Small businesses and market participants could see reduced speculative liquidity and wider spreads, increasing hedging and transaction costs.
Trading firms that rely on speculative strategies may lose access to federal clearing and trading venues, potentially disrupting businesses and causing job losses in trading firms.
Based on analysis of 4 sections of legislative text.
Prohibits registered trading entities from offering contracts or swaps that reference elections, government branch actions (except limited CFTC‑defined hedging), sports, or military actions, and orders a GAO study.

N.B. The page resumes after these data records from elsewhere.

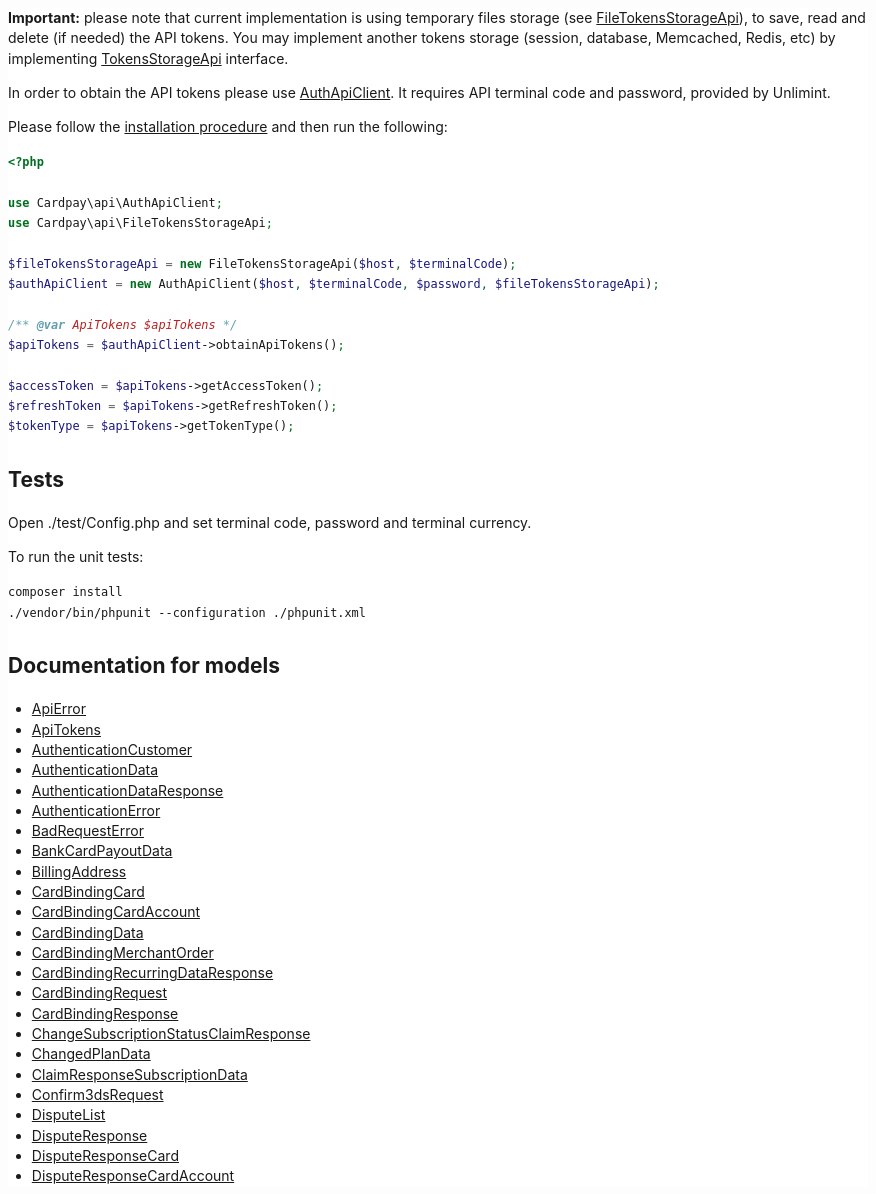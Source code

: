 **Important:** please note that current implementation is using temporary files storage (see [FileTokensStorageApi](lib/api/FileTokensStorageApi.php)), to save, read and delete (if needed) the API tokens.
You may implement another tokens storage (session, database, Memcached, Redis, etc) by implementing [TokensStorageApi](lib/api/TokensStorageApi.php) interface.

In order to obtain the API tokens please use [AuthApiClient](lib/api/AuthApiClient.php). It requires API terminal code and password, provided by Unlimint.

Please follow the [installation procedure](#installation--usage) and then run the following:

```php
<?php

use Cardpay\api\AuthApiClient;
use Cardpay\api\FileTokensStorageApi;

$fileTokensStorageApi = new FileTokensStorageApi($host, $terminalCode);
$authApiClient = new AuthApiClient($host, $terminalCode, $password, $fileTokensStorageApi);

/** @var ApiTokens $apiTokens */
$apiTokens = $authApiClient->obtainApiTokens();

$accessToken = $apiTokens->getAccessToken();
$refreshToken = $apiTokens->getRefreshToken();
$tokenType = $apiTokens->getTokenType();
```


## Tests

Open ./test/Config.php and set terminal code, password and terminal currency.

To run the unit tests:

```
composer install
./vendor/bin/phpunit --configuration ./phpunit.xml
```


## Documentation for models

 - [ApiError](lib/model/ApiError.php)
 - [ApiTokens](lib/model/ApiTokens.php)
 - [AuthenticationCustomer](lib/model/AuthenticationCustomer.php)
 - [AuthenticationData](lib/model/AuthenticationData.php)
 - [AuthenticationDataResponse](lib/model/AuthenticationDataResponse.php)
 - [AuthenticationError](lib/model/AuthenticationError.php)
 - [BadRequestError](lib/model/BadRequestError.php)
 - [BankCardPayoutData](lib/model/BankCardPayoutData.php)
 - [BillingAddress](lib/model/BillingAddress.php)
 - [CardBindingCard](lib/model/CardBindingCard.php)
 - [CardBindingCardAccount](lib/model/CardBindingCardAccount.php)
 - [CardBindingData](lib/model/CardBindingData.php)
 - [CardBindingMerchantOrder](lib/model/CardBindingMerchantOrder.php)
 - [CardBindingRecurringDataResponse](lib/model/CardBindingRecurringDataResponse.php)
 - [CardBindingRequest](lib/model/CardBindingRequest.php)
 - [CardBindingResponse](lib/model/CardBindingResponse.php)
 - [ChangeSubscriptionStatusClaimResponse](lib/model/ChangeSubscriptionStatusClaimResponse.php)
 - [ChangedPlanData](lib/model/ChangedPlanData.php)
 - [ClaimResponseSubscriptionData](lib/model/ClaimResponseSubscriptionData.php)
 - [Confirm3dsRequest](lib/model/Confirm3dsRequest.php)
 - [DisputeList](lib/model/DisputeList.php)
 - [DisputeResponse](lib/model/DisputeResponse.php)
 - [DisputeResponseCard](lib/model/DisputeResponseCard.php)
 - [DisputeResponseCardAccount](lib/model/DisputeResponseCardAccount.php)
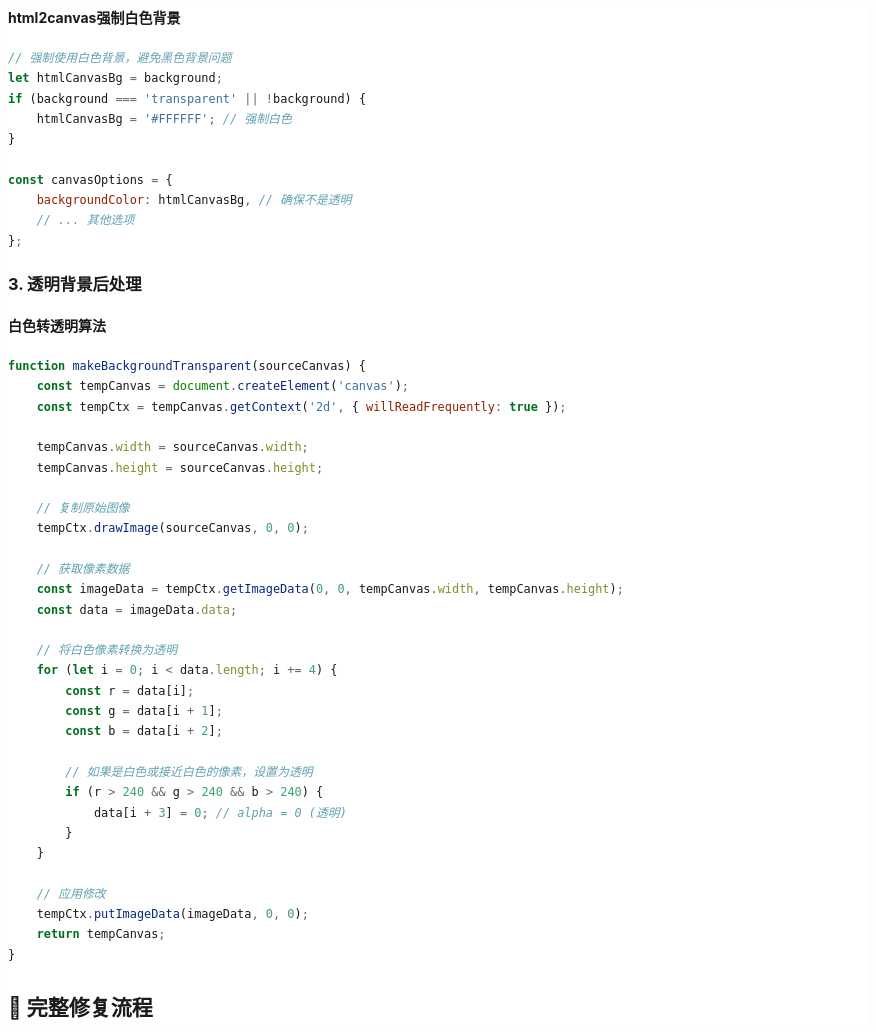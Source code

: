#### html2canvas强制白色背景
```javascript
// 强制使用白色背景，避免黑色背景问题
let htmlCanvasBg = background;
if (background === 'transparent' || !background) {
    htmlCanvasBg = '#FFFFFF'; // 强制白色
}

const canvasOptions = {
    backgroundColor: htmlCanvasBg, // 确保不是透明
    // ... 其他选项
};
```

### 3. 透明背景后处理

#### 白色转透明算法
```javascript
function makeBackgroundTransparent(sourceCanvas) {
    const tempCanvas = document.createElement('canvas');
    const tempCtx = tempCanvas.getContext('2d', { willReadFrequently: true });
    
    tempCanvas.width = sourceCanvas.width;
    tempCanvas.height = sourceCanvas.height;
    
    // 复制原始图像
    tempCtx.drawImage(sourceCanvas, 0, 0);
    
    // 获取像素数据
    const imageData = tempCtx.getImageData(0, 0, tempCanvas.width, tempCanvas.height);
    const data = imageData.data;
    
    // 将白色像素转换为透明
    for (let i = 0; i < data.length; i += 4) {
        const r = data[i];
        const g = data[i + 1];
        const b = data[i + 2];
        
        // 如果是白色或接近白色的像素，设置为透明
        if (r > 240 && g > 240 && b > 240) {
            data[i + 3] = 0; // alpha = 0 (透明)
        }
    }
    
    // 应用修改
    tempCtx.putImageData(imageData, 0, 0);
    return tempCanvas;
}
```

## 🔧 完整修复流程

Introduced March 26, 2026 by Jeff Merkley · Last progress March 26, 2026
Prohibits registered trading platforms from listing, clearing, or making available for trading any contract, agreement, transaction, or swap that references political elections or contests, actions by U.S. government branches (with a narrow CFTC hedging exception), sporting events, or military actions. Directs the GAO to produce a public report within 60 days on prediction markets, covering insider trading, effects on 18–20-year-old participants, categories of markets not banned by the amended Commodity Exchange Act, and how to address illegal foreign-operated or foreign‑linked markets. Declares Congress’s intent that the Commodity Exchange Act should block non‑hedging prediction markets that resemble gambling, urges the CFTC to prohibit non‑hedging contracts from trading on registered entities, and preserves state authority to regulate or prohibit gambling.